We welcome you and hope that you enjoy The Museum of Jutta Stahlhacke.

Hello/Guten Tag,        

I am Jutta, a German living in Britain for 40 years now. I came to Birmingham in 1990 and still live in the same house that is within walking distance of this museum. I am happy to share some of my stories with you here and I hope that you find it interesting. I will try to visit all my fellow exhibitors over this month, being curious too about their stories.

I very much like the idea of giving a museum over to normal, local people and I am delighted to finally have my own museum. I wanted to learn more about storytelling which does not come naturally to me. Thinking through and preparing the exhibition was interesting, sometimes difficult and very thought provoking. While I have had many different roles in my life, certain themes appeared over and over again, other observations and insights crystallising in discussions were quite surprising.

A warm welcome to you, to my little Museum of Me.
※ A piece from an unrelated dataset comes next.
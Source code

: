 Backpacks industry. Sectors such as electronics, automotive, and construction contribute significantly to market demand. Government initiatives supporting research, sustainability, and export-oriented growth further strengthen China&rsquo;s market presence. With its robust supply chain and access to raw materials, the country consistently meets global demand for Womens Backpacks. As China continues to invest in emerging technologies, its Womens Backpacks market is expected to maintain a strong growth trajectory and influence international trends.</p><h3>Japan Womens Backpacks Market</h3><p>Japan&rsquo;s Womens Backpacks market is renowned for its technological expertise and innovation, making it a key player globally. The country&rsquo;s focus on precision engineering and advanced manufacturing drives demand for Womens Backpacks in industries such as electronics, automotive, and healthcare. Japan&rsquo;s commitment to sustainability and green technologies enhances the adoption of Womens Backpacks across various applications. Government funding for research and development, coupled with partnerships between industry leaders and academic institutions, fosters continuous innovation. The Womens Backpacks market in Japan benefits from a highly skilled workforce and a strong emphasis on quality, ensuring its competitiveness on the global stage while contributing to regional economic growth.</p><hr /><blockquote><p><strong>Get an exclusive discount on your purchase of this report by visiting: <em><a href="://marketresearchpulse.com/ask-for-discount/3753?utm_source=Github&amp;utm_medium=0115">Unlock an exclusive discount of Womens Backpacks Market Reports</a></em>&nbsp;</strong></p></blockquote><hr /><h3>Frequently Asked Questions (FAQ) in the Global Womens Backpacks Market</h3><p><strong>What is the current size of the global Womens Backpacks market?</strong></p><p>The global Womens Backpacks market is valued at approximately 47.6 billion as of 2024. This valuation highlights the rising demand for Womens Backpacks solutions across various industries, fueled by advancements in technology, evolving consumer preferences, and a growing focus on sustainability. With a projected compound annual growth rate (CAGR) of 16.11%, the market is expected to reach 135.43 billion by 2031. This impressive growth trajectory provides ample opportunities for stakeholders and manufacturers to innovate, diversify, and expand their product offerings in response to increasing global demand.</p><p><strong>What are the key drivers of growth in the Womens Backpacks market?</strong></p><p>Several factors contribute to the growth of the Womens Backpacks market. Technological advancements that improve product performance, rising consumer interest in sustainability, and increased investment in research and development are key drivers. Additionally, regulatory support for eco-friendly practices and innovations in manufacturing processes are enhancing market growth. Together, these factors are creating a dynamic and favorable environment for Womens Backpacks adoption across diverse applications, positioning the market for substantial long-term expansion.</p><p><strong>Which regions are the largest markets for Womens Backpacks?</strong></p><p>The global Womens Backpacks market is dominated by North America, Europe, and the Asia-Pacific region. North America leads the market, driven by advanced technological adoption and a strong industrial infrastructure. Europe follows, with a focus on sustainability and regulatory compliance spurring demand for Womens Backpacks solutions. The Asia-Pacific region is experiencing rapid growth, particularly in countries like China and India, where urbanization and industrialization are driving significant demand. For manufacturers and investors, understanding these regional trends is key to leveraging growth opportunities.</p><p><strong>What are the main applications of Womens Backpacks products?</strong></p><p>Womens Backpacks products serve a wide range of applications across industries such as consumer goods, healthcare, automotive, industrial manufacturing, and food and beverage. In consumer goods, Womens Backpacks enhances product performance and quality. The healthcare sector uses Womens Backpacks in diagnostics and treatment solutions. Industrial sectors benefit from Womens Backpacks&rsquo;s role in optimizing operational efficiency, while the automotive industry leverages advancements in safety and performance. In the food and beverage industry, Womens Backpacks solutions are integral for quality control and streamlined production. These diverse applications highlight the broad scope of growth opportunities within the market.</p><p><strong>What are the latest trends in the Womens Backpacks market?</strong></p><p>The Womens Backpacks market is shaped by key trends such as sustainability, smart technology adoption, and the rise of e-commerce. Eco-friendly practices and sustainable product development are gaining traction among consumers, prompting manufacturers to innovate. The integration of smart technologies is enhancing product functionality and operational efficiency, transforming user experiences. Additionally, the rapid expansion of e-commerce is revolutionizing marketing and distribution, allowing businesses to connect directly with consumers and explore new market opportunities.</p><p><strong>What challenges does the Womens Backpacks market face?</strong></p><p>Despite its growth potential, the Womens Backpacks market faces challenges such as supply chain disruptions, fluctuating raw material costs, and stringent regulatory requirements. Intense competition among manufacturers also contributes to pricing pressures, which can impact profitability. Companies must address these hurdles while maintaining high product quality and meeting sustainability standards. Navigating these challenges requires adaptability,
I am hoping that you enjoy finding out more about one of your neighbours.

JUTTA STAHLHACKE                      

The Museum of Jutta Stahlhacke

  • Deutschland

    My German Passport

    I was born in Dortmund in Nordrhein Westfalen, Germany. Dortmund was a mine and steel town in the Rhine Ruhr Metropolitan industrial heart of Germany.

    I lived in Germany up until I was 24. At 16 I left school nearly a year earlier than I was meant to as I was part of the cohort affected by an adjustment of the start dates for the academic year. Whilst in Germany I was engaged with the local Ecological group which actively supported the Green Party (first elected into German Parliament in 1983), I trained as a nurse and gave birth to my first child there.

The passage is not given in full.